1. Introduction
2. The Arithmetic Mean
3. The Median
4. The Mode
5. Comparing Mean, Median, and Mode
- 5.1 Distribution Shape
6. R Implementation
7. Summary Exercise
- Key features of this RMarkdown file:

1. Introduction

In statistics, a measure of central tendency is a summary measure that attempts to describe a whole set of data with a single value that represents the middle or center of its distribution.

It is often referred to as a “summary statistic.” The three most common measures are: 1. Mean 2. Median 3. Mode

2. The Arithmetic Mean

The mean (or average) is the most popular and well-known measure of central tendency. It is calculated by summing all the values in a data set and dividing by the number of values.

2.1 Mathematical Formula

For a sample of size $n$, the sample mean ($\bar{x}$) is calculated as: \[\bar{x} = \frac{\sum_{i=1}^{n} x_i}{n}\]

For a population of size $N$, the population mean ($\mu$) is: \[\mu = \frac{\sum_{i=1}^{N} X_i}{N}\]
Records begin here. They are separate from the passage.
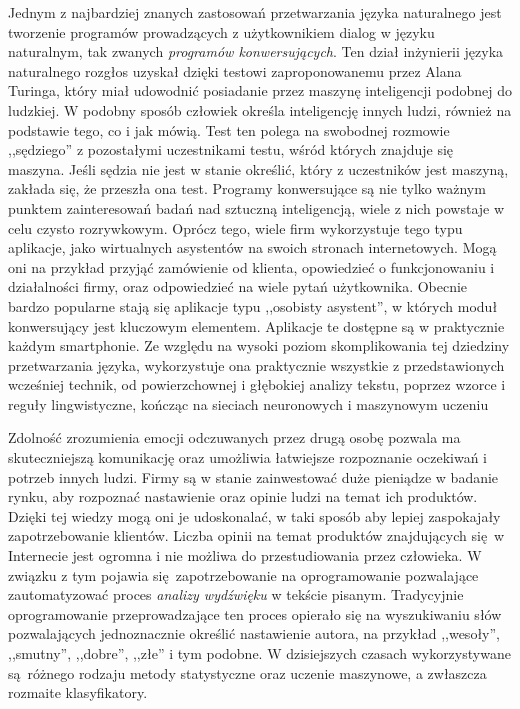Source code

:\documentclass[a4paper, twoside, 12pt]{report}
\begin{document}
            Jednym z najbardziej znanych zastosowań przetwarzania języka naturalnego jest tworzenie programów
            prowadzących z użytkownikiem dialog w języku naturalnym, tak zwanych \emph{programów konwersujących}.
            Ten dział inżynierii języka naturalnego rozgłos uzyskał dzięki testowi zaproponowanemu przez Alana Turinga,
            który miał udowodnić posiadanie przez maszynę inteligencji podobnej do ludzkiej. W podobny sposób człowiek
            określa inteligencję innych ludzi, również na podstawie tego, co i jak mówią. Test ten polega na swobodnej
            rozmowie ,,sędziego'' z pozostałymi uczestnikami testu, wśród których znajduje się maszyna. Jeśli sędzia
            nie jest w stanie określić, który z uczestników jest maszyną, zakłada się, że przeszła ona test.
            Programy konwersujące są nie tylko ważnym punktem zainteresowań badań nad sztuczną inteligencją, wiele z
            nich powstaje w celu czysto rozrywkowym. Oprócz tego, wiele firm wykorzystuje tego typu aplikacje,
            jako wirtualnych asystentów na swoich stronach internetowych. Mogą oni na przykład przyjąć zamówienie od
            klienta, opowiedzieć o funkcjonowaniu i działalności firmy, oraz odpowiedzieć na wiele pytań użytkownika.
            Obecnie bardzo popularne stają się aplikacje typu ,,osobisty asystent'', w których moduł konwersujący jest
            kluczowym elementem. Aplikacje te dostępne są w praktycznie każdym smartphonie. Ze względu na wysoki
            poziom skomplikowania tej dziedziny przetwarzania języka, wykorzystuje ona praktycznie wszystkie z
            przedstawionych wcześniej technik, od powierzchownej i głębokiej analizy tekstu, poprzez wzorce i reguły
            lingwistyczne, kończąc na sieciach neuronowych i maszynowym uczeniu

            Zdolność zrozumienia emocji odczuwanych przez drugą osobę pozwala ma skuteczniejszą komunikację oraz
            umożliwia łatwiejsze rozpoznanie oczekiwań i potrzeb innych ludzi. Firmy są w stanie zainwestować duże
            pieniądze w badanie rynku, aby rozpoznać nastawienie oraz opinie ludzi na temat ich produktów. Dzięki
            tej wiedzy mogą oni je udoskonalać, w taki sposób aby lepiej zaspokajały zapotrzebowanie klientów.
            Liczba opinii na temat produktów znajdujących się w Internecie jest ogromna i nie możliwa do
            przestudiowania przez człowieka. W związku z tym pojawia się zapotrzebowanie na oprogramowanie pozwalające
            zautomatyzować proces \emph{analizy wydźwięku} w tekście pisanym. Tradycyjnie oprogramowanie
            przeprowadzające ten proces opierało się na wyszukiwaniu słów pozwalających jednoznacznie określić
            nastawienie autora, na przykład ,,wesoły'', ,,smutny'', ,,dobre'', ,,złe'' i tym podobne. W dzisiejszych
            czasach wykorzystywane są różnego rodzaju metody statystyczne oraz uczenie maszynowe, a zwłaszcza rozmaite
            klasyfikatory\cite{SENTIMENTANALYSIS}.
\end{document}
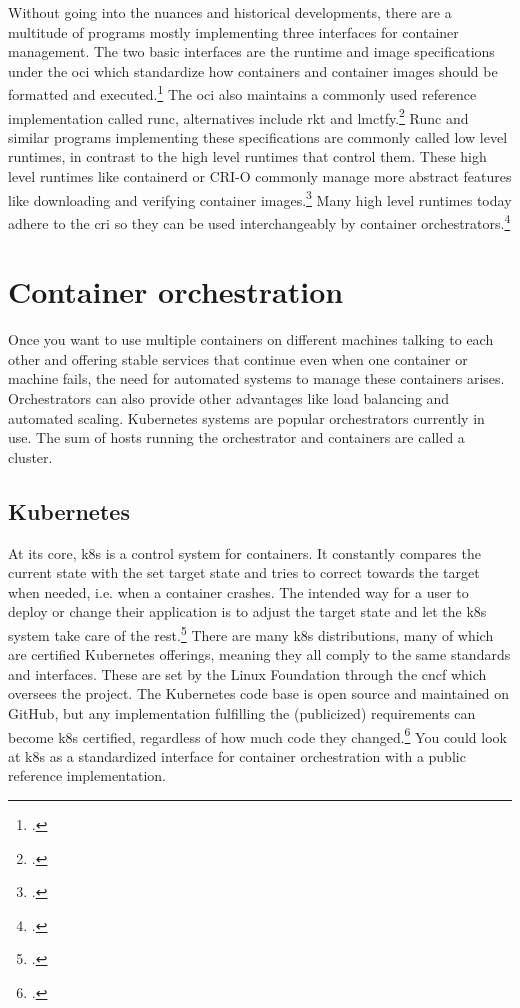 Without going into the nuances and historical developments, there are a multitude of programs mostly implementing three interfaces for container management.
The two basic interfaces are the runtime and image specifications under the \gls{oci} which standardize how containers and container images should be formatted and executed.\footcite[][, first paragraph]{ociStandards}
The \gls{oci} also maintains a commonly used reference implementation called runc, alternatives include rkt and lmctfy.\footcite[][, section 'Examples of Low-Level Container Runtimes']{lowLevelRuntimes}
Runc and similar programs implementing these specifications are commonly called low level runtimes, in contrast to the high level runtimes that control them.
These high level runtimes like containerd or CRI-O commonly manage more abstract features like downloading and verifying container images.\footcite[][, Intro and section 'Examples of High-Level Runtimes']{highLevelRuntimes}
Many high level runtimes today adhere to the \gls{cri} so they can be used interchangeably by container orchestrators.\footcite[][, section 'Purpose']{criGithub}


\section{Container orchestration}
Once you want to use multiple containers on different machines talking to each other and offering stable services that continue even when one container or machine fails, the need for automated systems to manage these containers arises. Orchestrators can also provide other advantages like load balancing and automated scaling.
Kubernetes systems are popular orchestrators currently in use.
The sum of hosts running the orchestrator and containers are called a cluster.

\subsection{Kubernetes} \label{k8sTheory}
At its core, \gls{k8s} is a control system for containers.
It constantly compares the current state with the set target state and tries to correct towards the target when needed, i.e. when a container crashes.
The intended way for a user to deploy or change their application is to adjust the target state and let the \gls{k8s} system take care of the rest.\footcite[][, section 'Understanding Kubernetes Objects']{k8sObjects}
There are many \gls{k8s} distributions, many of which are certified Kubernetes offerings, meaning they all comply to the same standards and interfaces. These are set by the Linux Foundation through the \gls{cncf} which oversees the project.
The Kubernetes code base is open source and maintained on GitHub, but any implementation fulfilling the (publicized) requirements can become \gls{k8s} certified, regardless of how much code they changed.\footcite[][, section 'There are over 80 Certified Kubernetes offerings.']{certifiedK8s} You could look at \gls{k8s} as a standardized interface for container orchestration with a public reference implementation.

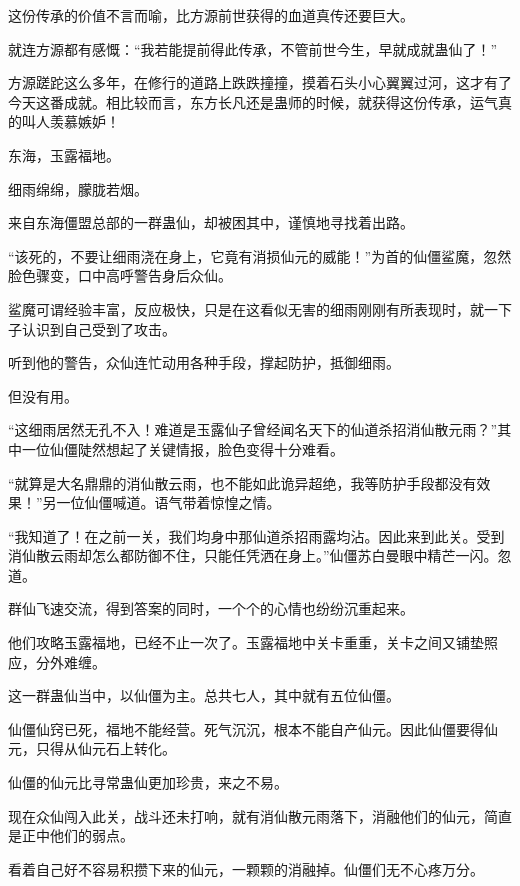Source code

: 
\begin{this_body}

这份传承的价值不言而喻，比方源前世获得的血道真传还要巨大。

就连方源都有感慨：“我若能提前得此传承，不管前世今生，早就成就蛊仙了！”

方源蹉跎这么多年，在修行的道路上跌跌撞撞，摸着石头小心翼翼过河，这才有了今天这番成就。相比较而言，东方长凡还是蛊师的时候，就获得这份传承，运气真的叫人羡慕嫉妒！

东海，玉露福地。

细雨绵绵，朦胧若烟。

来自东海僵盟总部的一群蛊仙，却被困其中，谨慎地寻找着出路。

“该死的，不要让细雨浇在身上，它竟有消损仙元的威能！”为首的仙僵鲨魔，忽然脸色骤变，口中高呼警告身后众仙。

鲨魔可谓经验丰富，反应极快，只是在这看似无害的细雨刚刚有所表现时，就一下子认识到自己受到了攻击。

听到他的警告，众仙连忙动用各种手段，撑起防护，抵御细雨。

但没有用。

“这细雨居然无孔不入！难道是玉露仙子曾经闻名天下的仙道杀招消仙散元雨？”其中一位仙僵陡然想起了关键情报，脸色变得十分难看。

“就算是大名鼎鼎的消仙散云雨，也不能如此诡异超绝，我等防护手段都没有效果！”另一位仙僵喊道。语气带着惊惶之情。

“我知道了！在之前一关，我们均身中那仙道杀招雨露均沾。因此来到此关。受到消仙散云雨却怎么都防御不住，只能任凭洒在身上。”仙僵苏白曼眼中精芒一闪。忽道。

群仙飞速交流，得到答案的同时，一个个的心情也纷纷沉重起来。

他们攻略玉露福地，已经不止一次了。玉露福地中关卡重重，关卡之间又铺垫照应，分外难缠。

这一群蛊仙当中，以仙僵为主。总共七人，其中就有五位仙僵。

仙僵仙窍已死，福地不能经营。死气沉沉，根本不能自产仙元。因此仙僵要得仙元，只得从仙元石上转化。

仙僵的仙元比寻常蛊仙更加珍贵，来之不易。

现在众仙闯入此关，战斗还未打响，就有消仙散元雨落下，消融他们的仙元，简直是正中他们的弱点。

看着自己好不容易积攒下来的仙元，一颗颗的消融掉。仙僵们无不心疼万分。


\end{this_body}
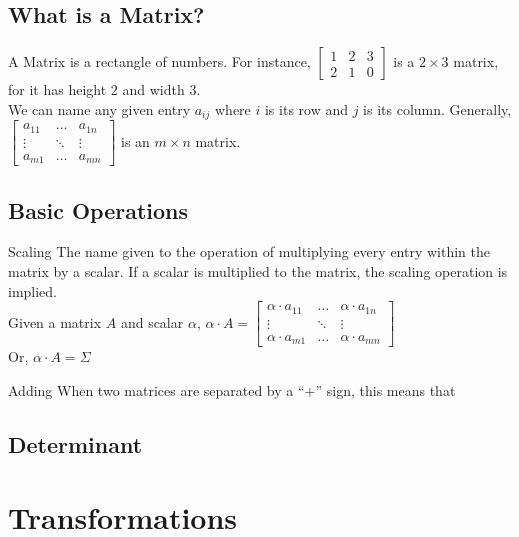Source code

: 		\subsection{What is a Matrix?}
			A Matrix is a rectangle of numbers. For instance,
			$ \begin{bmatrix}
				1 & 2 & 3\\
				2 & 1 & 0
			\end{bmatrix} $
			is a $2 \times 3$ matrix, for it has height $2$ and width $3$.\\
			We can name any given entry $a_{ij}$ where $i$ is its row and $j$ is its column. Generally, 
			$ \begin{bmatrix}
			a_{11} & \dots  & a_{1n}\\
			\vdots & \ddots & \vdots\\
			a_{m1} & \dots  & a_{mn}
			\end{bmatrix} $
			is an $m \times n$ matrix.
		\subsection{Basic Operations}
			\begin{mydes}
				\item{Scaling} The name given to the operation of multiplying every entry within the matrix by a scalar. If a scalar is multiplied to the matrix, the scaling operation is implied.\\ Given a matrix $A$ and scalar $\alpha$, $\alpha \cdot A = 
				\begin{bmatrix}
					\alpha\cdot a_{11} & \dots  & \alpha\cdot a_{1n}\\
					\vdots & \ddots & \vdots\\
					\alpha\cdot a_{m1} & \dots  & \alpha\cdot a_{mn}
				\end{bmatrix}$ \\
				Or, $\alpha \cdot A = \Sigma$
				
				\item{Adding} When two matrices are separated by a ``$+$'' sign, this means that 
			\end{mydes}
		\subsection{Determinant}
		
	\section{Transformations}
Where: * $\sum$ = Summation symbol * $x_i$ = Each individual value * $n$ or $N$ = Total number of observations

2.2 Example

Data: A student’s test scores are 85, 90, 78, 92, and 88.

Calculation: \[\bar{x} = \frac{85 + 90 + 78 + 92 + 88}{5} = \frac{433}{5} = 86.6\]

2.3 Real-Life Application

Economics: Calculating the average income per capita in a country.
Meteorology: Determining the average daily temperature over a month.

2.4 Pros and Cons

Pros: Uses every value in the dataset; mathematically stable.
Cons: Highly sensitive to outliers (extreme values).

3. The Median

The median is the middle value in a data set that has been arranged in ascending or descending order. It splits the data into two equal halves.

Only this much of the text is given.